2011) . As mentioned previously, research generally indicates a single, post — anthesis harvest during the growing season maximizes yield, but harvesting after a killing frost ensures stand persistence and productivity, especially during drought (Mitchell et al. 2010; Vogel et al. 2011). Vogel et al. (2002) reported switchgrass biomass in the Great Plains and Midwest increases up to anthesis, then decreases by 10 to 20% until killed by frost. This fits well with recommendations by Mitchell et al. (2010) who recommended switchgrass should not be harvested within 6 weeks of killing frost or below a 10-cm stubble height. This management ensures carbohydrate translocation to the plant crowns for setting new tiller buds and maintains stand productivity. With good harvest and fertility management, productive stands can be maintained indefinitely and certainly for more than 10 years (Mitchell et al. 2010).

Switchgrass biomass yield is affected by variables such as ecotype, cultivar, harvest date, fertility, and climate. Recently, a database of switchgrass biomass production studies was compiled from research conducted at 39 field sites in 17 states which supported the single harvest for bioenergy (Wullschleger et al. 2010). Switchgrass yield averaged 8.7 ± 4.2 Mg ha1 for upland cultivars and 12.9 ± 5.9 Mg ha1 for lowland cultivars. Switchgrass harvested once at anthesis in Nebraska and Iowa had greater biomass yields than when harvested twice; yields ranged from 10.5 to 12.6 Mg ha1 yr-1 with no stand reduction (Vogel et al. 2002). In general, harvesting after frost reduces yield, but this practice ensures stand productivity and persistence, especially during drought. Such management also reduces N fertilizer requirements for the following year by about 30% (Mitchell et al. 2010; Vogel et al. 2011). Post-frost harvests allow nutrients, especially N, to be mobilized into roots for storage during winter and to support new growth the following spring. In colder climates, this management practice may have consequences for available moisture in the next growing season as it will reduce the amount of snow captured during winter; these fall harvests also will limit winter wildlife habitat value (Mitchell et al. 2010).

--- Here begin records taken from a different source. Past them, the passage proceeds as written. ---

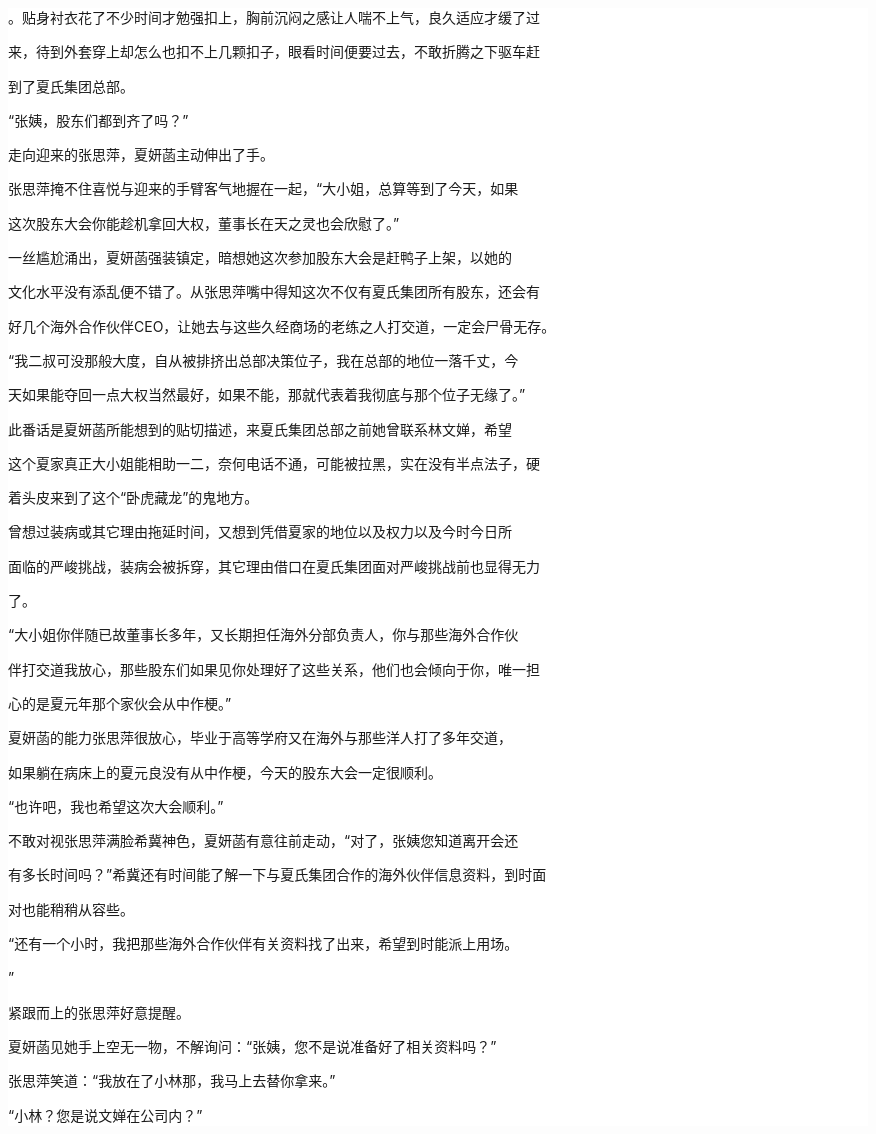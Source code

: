 。贴身衬衣花了不少时间才勉强扣上，胸前沉闷之感让人喘不上气，良久适应才缓了过

来，待到外套穿上却怎么也扣不上几颗扣子，眼看时间便要过去，不敢折腾之下驱车赶

到了夏氏集团总部。

“张姨，股东们都到齐了吗？”

走向迎来的张思萍，夏妍菡主动伸出了手。

张思萍掩不住喜悦与迎来的手臂客气地握在一起，“大小姐，总算等到了今天，如果

这次股东大会你能趁机拿回大权，董事长在天之灵也会欣慰了。”

一丝尴尬涌出，夏妍菡强装镇定，暗想她这次参加股东大会是赶鸭子上架，以她的

文化水平没有添乱便不错了。从张思萍嘴中得知这次不仅有夏氏集团所有股东，还会有

好几个海外合作伙伴CEO，让她去与这些久经商场的老练之人打交道，一定会尸骨无存。

“我二叔可没那般大度，自从被排挤出总部决策位子，我在总部的地位一落千丈，今

天如果能夺回一点大权当然最好，如果不能，那就代表着我彻底与那个位子无缘了。”

此番话是夏妍菡所能想到的贴切描述，来夏氏集团总部之前她曾联系林文婵，希望

这个夏家真正大小姐能相助一二，奈何电话不通，可能被拉黑，实在没有半点法子，硬

着头皮来到了这个“卧虎藏龙”的鬼地方。

曾想过装病或其它理由拖延时间，又想到凭借夏家的地位以及权力以及今时今日所

面临的严峻挑战，装病会被拆穿，其它理由借口在夏氏集团面对严峻挑战前也显得无力

了。

“大小姐你伴随已故董事长多年，又长期担任海外分部负责人，你与那些海外合作伙

伴打交道我放心，那些股东们如果见你处理好了这些关系，他们也会倾向于你，唯一担

心的是夏元年那个家伙会从中作梗。”

夏妍菡的能力张思萍很放心，毕业于高等学府又在海外与那些洋人打了多年交道，

如果躺在病床上的夏元良没有从中作梗，今天的股东大会一定很顺利。

“也许吧，我也希望这次大会顺利。”

不敢对视张思萍满脸希冀神色，夏妍菡有意往前走动，“对了，张姨您知道离开会还

有多长时间吗？”希冀还有时间能了解一下与夏氏集团合作的海外伙伴信息资料，到时面

对也能稍稍从容些。

“还有一个小时，我把那些海外合作伙伴有关资料找了出来，希望到时能派上用场。

”

紧跟而上的张思萍好意提醒。

夏妍菡见她手上空无一物，不解询问：“张姨，您不是说准备好了相关资料吗？”

张思萍笑道：“我放在了小林那，我马上去替你拿来。”

“小林？您是说文婵在公司内？”
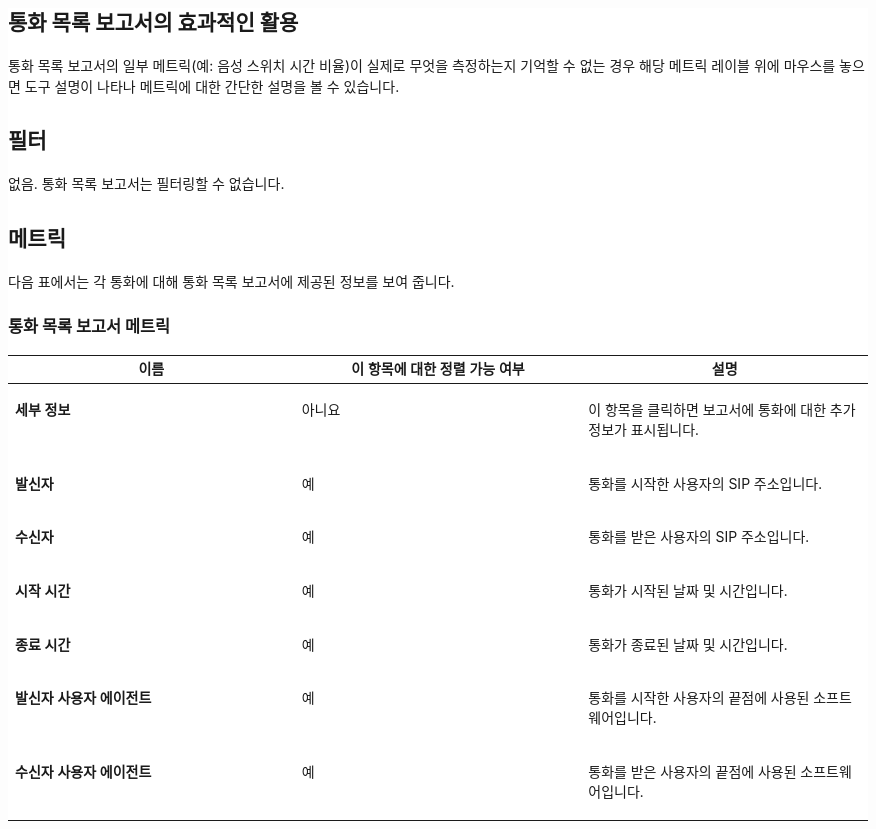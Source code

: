 ## 통화 목록 보고서의 효과적인 활용

통화 목록 보고서의 일부 메트릭(예: 음성 스위치 시간 비율)이 실제로 무엇을 측정하는지 기억할 수 없는 경우 해당 메트릭 레이블 위에 마우스를 놓으면 도구 설명이 나타나 메트릭에 대한 간단한 설명을 볼 수 있습니다.

## 필터

없음. 통화 목록 보고서는 필터링할 수 없습니다.

## 메트릭

다음 표에서는 각 통화에 대해 통화 목록 보고서에 제공된 정보를 보여 줍니다.

### 통화 목록 보고서 메트릭

<table>
<colgroup>
<col style="width: 33%" />
<col style="width: 33%" />
<col style="width: 33%" />
</colgroup>
<thead>
<tr class="header">
<th>이름</th>
<th>이 항목에 대한 정렬 가능 여부</th>
<th>설명</th>
</tr>
</thead>
<tbody>
<tr class="odd">
<td><p><strong>세부 정보</strong></p></td>
<td><p>아니요</p></td>
<td><p>이 항목을 클릭하면 보고서에 통화에 대한 추가 정보가 표시됩니다.</p></td>
</tr>
<tr class="even">
<td><p><strong>발신자</strong></p></td>
<td><p>예</p></td>
<td><p>통화를 시작한 사용자의 SIP 주소입니다.</p></td>
</tr>
<tr class="odd">
<td><p><strong>수신자</strong></p></td>
<td><p>예</p></td>
<td><p>통화를 받은 사용자의 SIP 주소입니다.</p></td>
</tr>
<tr class="even">
<td><p><strong>시작 시간</strong></p></td>
<td><p>예</p></td>
<td><p>통화가 시작된 날짜 및 시간입니다.</p></td>
</tr>
<tr class="odd">
<td><p><strong>종료 시간</strong></p></td>
<td><p>예</p></td>
<td><p>통화가 종료된 날짜 및 시간입니다.</p></td>
</tr>
<tr class="even">
<td><p><strong>발신자 사용자 에이전트</strong></p></td>
<td><p>예</p></td>
<td><p>통화를 시작한 사용자의 끝점에 사용된 소프트웨어입니다.</p></td>
</tr>
<tr class="odd">
<td><p><strong>수신자 사용자 에이전트</strong></p></td>
<td><p>예</p></td>
<td><p>통화를 받은 사용자의 끝점에 사용된 소프트웨어입니다.</p></td>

Harvesting after a killing frost is a logical management decision for thermo-chemical conversion platforms and biopower because N, Ca, and other plant nutrients that function as contaminants in the thermo-chemical process are minimized in the plant tissue (Vogel et al. 2002; Fike et al.

2006a, b; Guretzky et al. 2011). Although delaying harvest to after frost may reduce recoverable biomass, it can optimize yields relative to input costs. An analysis by Aravindhakshan et al. (2011) indicated that the economic optimum for switchgrass management would include annual inputs of about 69 kg N ha1 with a single end-of-season harvest.

Some have explored leaving switchgrass standing in the field over winter and harvesting the following spring (Adler et al. 2006). Deferring harvests can reduce yields by 20 to 40% compared with autumn harvests after a killing frost, this loss had no effect on gasification energy yield per unit dry matter but did reduce energy yield per land area (Adler et al. 2006). Yield losses associated with delaying harvest until spring may be acceptable if wildlife cover during winter is critical (Adler et al. 2006), but this is not likely to be a primary driver in most biomass-to-bioenergy systems.